For many adult women, the longevity of a good friendship means the world to us. As most of us probably know by now, it is hard to trust people. The motives of others are so unclear nowadays; it seems everyone is out for themselves at the expense of everyone else and no one has immunity to the foul play. By the time you reach your 20’s, you’ve probably already witnessed former female friends being unfaithful girlfriends to their boyfriends, shady siblings to their sisters and of course, a bad friend to you. So when we do have a trusted female comrade at such a vulnerable point in our lives, we are beyond grateful. Not only do we trust them, but we also want to trust their decision in the company they keep. It’s almost as though we willingly give their boyfriends the benefit of the doubt as much as they do.

But what happens when you give someone the benefit of the doubt and their luck runs out? I personally have found myself in the middle of some very questionable situations where I felt my friend’s man was being a little friendlier than average. So here are some tips that I have to offer to simmer the tension between your friend, her beau and you.

1. Don’t Doubt Yourself- Most likely your suspicions are accurate.Your friend’s boyfriend is flirting with you. But whose to say you’re the only one? Perhaps he is flirtatious in nature. This is not to say that being flirty is acceptable but it may not be your place to point it out. Some people don’t even realize that they are being “too-friendly” and will be able to deny your allegations because they simply don’t notice it themselves. This in turn makes you look like an instigator. However, doubting yourself eventually leads to denial which may lead to him picking up mixed signals. So be aware of what you suspect but hold off on your accusations.

2. Don’t Ignore It- If you sweep enough dirt under a rug, it will eventually lump up and sum up into a huge mess! Do not ignore your suspicions but at the same time, do not announce it just yet either. Simply acknowledge that he’s a flirt. Once you do so, you will react better to the situation. This means you will never underestimate his underlying motives and will respond accordingly to any inappropriate jokes, calls, texts and/or requests to “meet alone to talk about something.”

3. Try to Avoid Being Alone With Him- This includes when he calls you up to assist in “shopping for a gift” or even when your own friend tells you it’s okay to hang out with her man. It’s every girl’s (and guy’s) dream for the beau to get along with the homies. But lets be real. It’s bad enough your friend can hardly notice the indecency of her man when she is around, so why set yourself up for a possible “he-say she-say” scenario later with no witnesses? If you don’t want to appear too suspicious with your constant attempts to dodge one-on-one time with Mr. Sly Guy, sign up to be a third wheel on occasion. This means every once and while, accept an invite to hang out with the two of them. This will also help him to witness just how good of a friend you really are to her, and only her.

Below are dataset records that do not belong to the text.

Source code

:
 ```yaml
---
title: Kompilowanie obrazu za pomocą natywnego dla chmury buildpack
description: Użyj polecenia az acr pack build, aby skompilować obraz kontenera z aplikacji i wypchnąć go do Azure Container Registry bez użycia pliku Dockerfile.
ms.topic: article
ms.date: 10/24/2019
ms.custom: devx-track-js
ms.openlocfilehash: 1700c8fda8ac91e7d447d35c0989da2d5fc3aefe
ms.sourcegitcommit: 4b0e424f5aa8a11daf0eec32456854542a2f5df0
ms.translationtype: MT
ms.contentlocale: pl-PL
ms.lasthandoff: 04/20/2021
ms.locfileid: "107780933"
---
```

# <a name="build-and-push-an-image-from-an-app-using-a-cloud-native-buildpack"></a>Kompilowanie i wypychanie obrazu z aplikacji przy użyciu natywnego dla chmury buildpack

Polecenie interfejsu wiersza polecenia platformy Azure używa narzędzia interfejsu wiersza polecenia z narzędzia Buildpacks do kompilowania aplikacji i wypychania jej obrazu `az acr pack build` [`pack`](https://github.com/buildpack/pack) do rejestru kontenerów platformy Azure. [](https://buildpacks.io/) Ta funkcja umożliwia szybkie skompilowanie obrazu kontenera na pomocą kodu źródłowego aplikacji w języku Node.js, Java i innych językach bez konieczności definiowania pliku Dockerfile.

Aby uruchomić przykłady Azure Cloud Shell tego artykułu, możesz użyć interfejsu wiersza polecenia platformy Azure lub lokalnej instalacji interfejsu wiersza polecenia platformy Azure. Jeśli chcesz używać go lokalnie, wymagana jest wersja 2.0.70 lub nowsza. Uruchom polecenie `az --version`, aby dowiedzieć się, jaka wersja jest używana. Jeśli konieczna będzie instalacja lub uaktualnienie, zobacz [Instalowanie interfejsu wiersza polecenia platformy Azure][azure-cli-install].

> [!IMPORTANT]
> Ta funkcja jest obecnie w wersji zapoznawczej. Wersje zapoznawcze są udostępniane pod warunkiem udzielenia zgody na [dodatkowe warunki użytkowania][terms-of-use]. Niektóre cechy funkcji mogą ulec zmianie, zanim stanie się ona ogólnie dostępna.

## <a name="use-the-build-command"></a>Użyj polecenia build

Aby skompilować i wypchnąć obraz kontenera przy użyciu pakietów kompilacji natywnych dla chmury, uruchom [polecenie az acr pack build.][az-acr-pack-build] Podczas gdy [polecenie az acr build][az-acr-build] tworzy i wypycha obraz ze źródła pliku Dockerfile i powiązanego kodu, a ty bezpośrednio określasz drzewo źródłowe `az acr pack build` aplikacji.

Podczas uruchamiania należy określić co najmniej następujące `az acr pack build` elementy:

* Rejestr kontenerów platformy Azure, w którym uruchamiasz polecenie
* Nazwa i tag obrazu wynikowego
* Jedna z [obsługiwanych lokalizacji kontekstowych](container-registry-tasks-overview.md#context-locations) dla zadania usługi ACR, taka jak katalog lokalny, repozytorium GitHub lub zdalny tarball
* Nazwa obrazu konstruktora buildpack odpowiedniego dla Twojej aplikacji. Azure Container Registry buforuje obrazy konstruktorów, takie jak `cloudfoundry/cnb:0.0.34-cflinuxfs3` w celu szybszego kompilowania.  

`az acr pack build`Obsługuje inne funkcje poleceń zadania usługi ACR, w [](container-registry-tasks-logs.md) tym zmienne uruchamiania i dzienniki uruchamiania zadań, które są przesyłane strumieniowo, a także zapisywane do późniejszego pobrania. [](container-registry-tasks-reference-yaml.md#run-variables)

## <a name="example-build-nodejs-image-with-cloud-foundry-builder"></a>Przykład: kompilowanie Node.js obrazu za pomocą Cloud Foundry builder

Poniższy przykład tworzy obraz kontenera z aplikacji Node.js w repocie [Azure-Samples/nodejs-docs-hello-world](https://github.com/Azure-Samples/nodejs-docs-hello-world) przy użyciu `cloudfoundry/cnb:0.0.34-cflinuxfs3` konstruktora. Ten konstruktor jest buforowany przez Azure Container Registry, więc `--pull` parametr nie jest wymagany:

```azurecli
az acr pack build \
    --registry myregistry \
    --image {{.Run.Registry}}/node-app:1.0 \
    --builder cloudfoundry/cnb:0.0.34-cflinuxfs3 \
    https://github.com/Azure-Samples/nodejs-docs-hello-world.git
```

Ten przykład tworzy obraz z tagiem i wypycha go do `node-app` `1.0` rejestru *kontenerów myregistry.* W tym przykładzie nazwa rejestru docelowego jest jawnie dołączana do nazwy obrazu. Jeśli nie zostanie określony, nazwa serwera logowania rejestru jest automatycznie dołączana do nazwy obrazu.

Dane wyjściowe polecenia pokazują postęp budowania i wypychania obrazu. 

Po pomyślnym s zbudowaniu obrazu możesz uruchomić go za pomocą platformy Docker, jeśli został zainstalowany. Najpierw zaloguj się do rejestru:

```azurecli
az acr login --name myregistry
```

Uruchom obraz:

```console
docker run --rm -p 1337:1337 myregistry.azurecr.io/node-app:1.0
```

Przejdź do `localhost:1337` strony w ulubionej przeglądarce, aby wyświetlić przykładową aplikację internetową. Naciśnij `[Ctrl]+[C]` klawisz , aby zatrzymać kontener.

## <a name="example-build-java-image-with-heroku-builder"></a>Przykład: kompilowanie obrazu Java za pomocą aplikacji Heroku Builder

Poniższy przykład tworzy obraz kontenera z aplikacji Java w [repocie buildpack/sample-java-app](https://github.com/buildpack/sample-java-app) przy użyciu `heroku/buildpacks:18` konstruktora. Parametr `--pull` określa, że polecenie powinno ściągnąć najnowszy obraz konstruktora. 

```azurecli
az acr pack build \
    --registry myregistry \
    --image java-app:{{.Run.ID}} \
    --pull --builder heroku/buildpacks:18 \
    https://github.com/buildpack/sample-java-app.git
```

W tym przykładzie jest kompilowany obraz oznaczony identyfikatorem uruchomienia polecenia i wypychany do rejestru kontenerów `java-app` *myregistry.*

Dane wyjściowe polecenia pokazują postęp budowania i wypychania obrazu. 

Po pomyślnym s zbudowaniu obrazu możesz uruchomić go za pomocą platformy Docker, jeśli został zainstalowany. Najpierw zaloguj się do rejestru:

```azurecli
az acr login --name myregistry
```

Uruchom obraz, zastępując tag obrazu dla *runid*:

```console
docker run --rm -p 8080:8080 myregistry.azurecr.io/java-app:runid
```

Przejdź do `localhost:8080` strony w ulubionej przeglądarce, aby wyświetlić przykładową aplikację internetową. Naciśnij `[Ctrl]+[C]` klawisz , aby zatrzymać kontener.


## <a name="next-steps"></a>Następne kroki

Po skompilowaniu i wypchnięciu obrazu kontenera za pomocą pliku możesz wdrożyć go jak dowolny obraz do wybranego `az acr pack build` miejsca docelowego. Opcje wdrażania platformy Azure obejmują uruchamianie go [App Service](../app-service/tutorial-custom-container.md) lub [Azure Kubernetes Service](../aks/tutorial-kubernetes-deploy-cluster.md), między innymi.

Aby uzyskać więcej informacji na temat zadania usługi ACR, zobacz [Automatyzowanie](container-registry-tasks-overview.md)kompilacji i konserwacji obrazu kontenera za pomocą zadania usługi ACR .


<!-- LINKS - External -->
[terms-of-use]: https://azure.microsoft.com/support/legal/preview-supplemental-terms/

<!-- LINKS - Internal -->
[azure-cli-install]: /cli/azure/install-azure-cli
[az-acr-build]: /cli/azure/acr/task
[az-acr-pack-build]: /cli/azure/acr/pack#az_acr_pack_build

4. Limit Phone Contacts & Response- In this new day and age, there are all forms of communication. Some people would rather take certain things lightly by saying “It’s just Facebook or Twitter,” or even “It’s just a text, it could mean anything,” but let’s be honest, it’s 2012 and those things count. If your friend’s flirty boyfriend finds himself messaging you, do not feel obligated to reply to each message. And if he calls, no need to answer. If it’s important enough, he’ll leave a voice mail. Once you start noticing an excess of casual conversation, steer clear and he’ll eventually get the hint. Remember, you are her friend, not his. You may owe him respect, civility and if he earns it, a form of mutual camaraderie, but besides that, you owe him nothing.

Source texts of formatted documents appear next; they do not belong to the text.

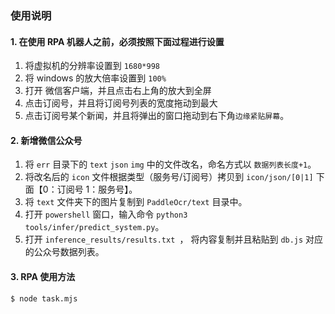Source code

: ### 使用说明



#### 1. 在使用 RPA 机器人之前，必须按照下面过程进行设置

1. 将虚拟机的分辨率设置到 `1680*998`
2. 将 windows 的放大倍率设置到 `100%`
3. 打开 微信客户端，并且点击右上角的放大到全屏
4. 点击订阅号，并且将订阅号列表的宽度拖动到最大
5. 点击订阅号某个新闻，并且将弹出的窗口拖动到右下角`边缘紧贴屏幕`。


#### 2. 新增微信公众号

1. 将 `err` 目录下的 `text` `json` `img` 中的文件改名，命名方式以 `数据列表长度+1`。
2. 将改名后的 `icon` 文件根据类型（服务号/订阅号）拷贝到 `icon/json/[0|1]` 下面【0：订阅号 1：服务号】。
3. 将 `text` 文件夹下的图片复制到 `PaddleOcr/text` 目录中。
4. 打开 `powershell` 窗口，输入命令  `python3 tools/infer/predict_system.py`。
5. 打开 `inference_results/results.txt `， 将内容复制并且粘贴到 `db.js` 对应的公众号数据列表。


#### 3. RPA 使用方法

```
$ node task.mjs
```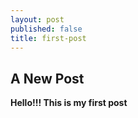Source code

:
 ```yaml
---
layout: post
published: false
title: first-post
---
```

## A New Post

**Hello!!! This is my first post**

5. If Your Friend Asks You First, Speak Up! – An opportunity has presented itself for you to voice your opinion, so use it. Your friend might not be straight forward in asking you if her man is a flirt but she may bring up the fact that she thinks some things are inappropriate. For example, during a friendly conversation or joke, she may ask: “Why is Derek always commenting on your butt? I know he’s just joking, but still.” You could say: “Right? So weird. I thought I was the only one who noticed that.”

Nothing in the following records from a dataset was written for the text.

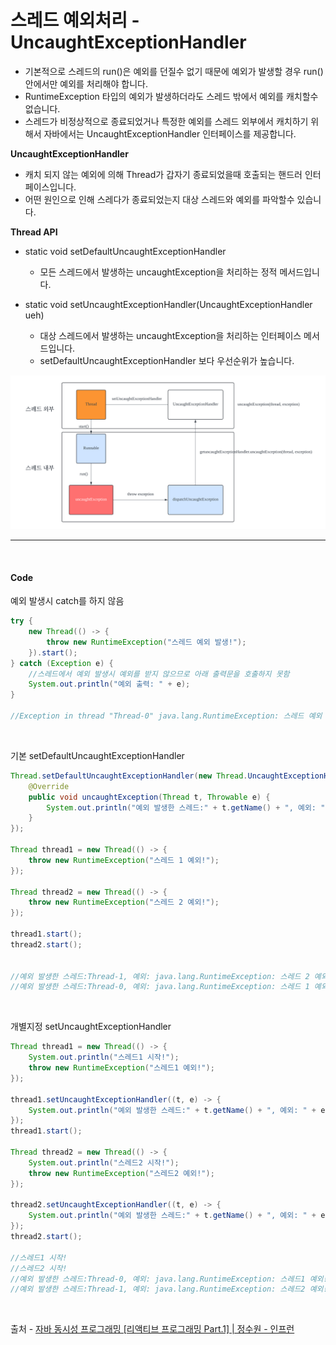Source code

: # 스레드 예외처리 - UncaughtExceptionHandler

* 기본적으로 스레드의 run()은 예외를 던질수 없기 때문에 예외가 발생할 경우 run()안에서만 예외를 처리해야 합니다.
* RuntimeException 타입의 예외가 발생하더라도 스레드 밖에서 예외를 캐치할수 없습니다.
* 스레드가 비정상적으로 종료되었거나 특정한 예외를 스레드 외부에서 캐치하기 위해서 자바에서는 UncaughtExceptionHandler 인터페이스를 제공합니다.

**UncaughtExceptionHandler**
* 캐치 되지 않는 예외에 의해 Thread가 갑자기 종료되었을때 호출되는 핸드러 인터페이스입니다.
* 어떤 원인으로 인해 스레다가 종료되었는지 대상 스레드와 예외를 파악할수 있습니다.

**Thread API**

* static void setDefaultUncaughtExceptionHandler
    * 모든 스레드에서 발생하는 uncaughtException을 처리하는 정적 메서드입니다.


* static void setUncaughtExceptionHandler(UncaughtExceptionHandler ueh)
    * 대상 스레드에서 발생하는 uncaughtException을 처리하는 인터페이스 메서드입니다.
    * setDefaultUncaughtExceptionHandler 보다 우선순위가 높습니다.

![UncaughtExceptionHandler](./img/thread/uncaughtException.png)

- - -

</br>

#### Code
예외 발생시 catch를 하지 않음
```java
try {
    new Thread(() -> {
        throw new RuntimeException("스레드 예외 발생!");
    }).start();
} catch (Exception e) {
    //스레드에서 예외 발생시 예외를 받지 않으므로 아래 출력문을 호출하지 못함
    System.out.println("예외 출력: " + e);
}

//Exception in thread "Thread-0" java.lang.RuntimeException: 스레드 예외 발생! ..
```

</br>

기본 setDefaultUncaughtExceptionHandler
```java
Thread.setDefaultUncaughtExceptionHandler(new Thread.UncaughtExceptionHandler() {
    @Override
    public void uncaughtException(Thread t, Throwable e) {
        System.out.println("예외 발생한 스레드:" + t.getName() + ", 예외: " + e);
    }
});

Thread thread1 = new Thread(() -> {
    throw new RuntimeException("스레드 1 예외!");
});

Thread thread2 = new Thread(() -> {
    throw new RuntimeException("스레드 2 예외!");
});

thread1.start();
thread2.start();


//예외 발생한 스레드:Thread-1, 예외: java.lang.RuntimeException: 스레드 2 예외!
//예외 발생한 스레드:Thread-0, 예외: java.lang.RuntimeException: 스레드 1 예외!
```

</br>

개별지정 setUncaughtExceptionHandler
```java
Thread thread1 = new Thread(() -> {
    System.out.println("스레드1 시작!");
    throw new RuntimeException("스레드1 예외!");
});

thread1.setUncaughtExceptionHandler((t, e) -> {
    System.out.println("예외 발생한 스레드:" + t.getName() + ", 예외: " + e);
});
thread1.start();

Thread thread2 = new Thread(() -> {
    System.out.println("스레드2 시작!");
    throw new RuntimeException("스레드2 예외!");
});

thread2.setUncaughtExceptionHandler((t, e) -> {
    System.out.println("예외 발생한 스레드:" + t.getName() + ", 예외: " + e);
});
thread2.start();

//스레드1 시작!
//스레드2 시작!
//예외 발생한 스레드:Thread-0, 예외: java.lang.RuntimeException: 스레드1 예외!
//예외 발생한 스레드:Thread-1, 예외: java.lang.RuntimeException: 스레드2 예외!
```


</br>

출처 - 
 [자바 동시성 프로그래밍 \[리액티브 프로그래밍 Part.1\] | 정수원 - 인프런](https://www.inflearn.com/course/%EC%9E%90%EB%B0%94-%EB%8F%99%EC%8B%9C%EC%84%B1-%ED%94%84%EB%A1%9C%EA%B7%B8%EB%9E%98%EB%B0%8D-%EB%A6%AC%EC%95%A1%ED%8B%B0%EB%B8%8C-part1/dashboard)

Not all situations will go ideally. Some people actually mistake one’s passive ways as an invite to keep going on. This means that unfortunately, your friend’s boyfriend might be more than just a flirt, he may just be an all around creep. Now is your time to trust the friend that you have and express to her your concerns about your true feelings regarding her man.
Again, not all people who come off as friendly are flirting with you. There are good men out there who were raised by queens and naturally treat all women with some standard of royalty. However, these men are most often very smart as well and know the difference between chivalry vs. flirty and courtship vs. friendship. And at this age, it’s safe to say you know the difference too. So if you feel he’s coming on strong or coming off wrong, speak up before he does! A good friend will keep in mind that you only have her best interest at heart and she will listen.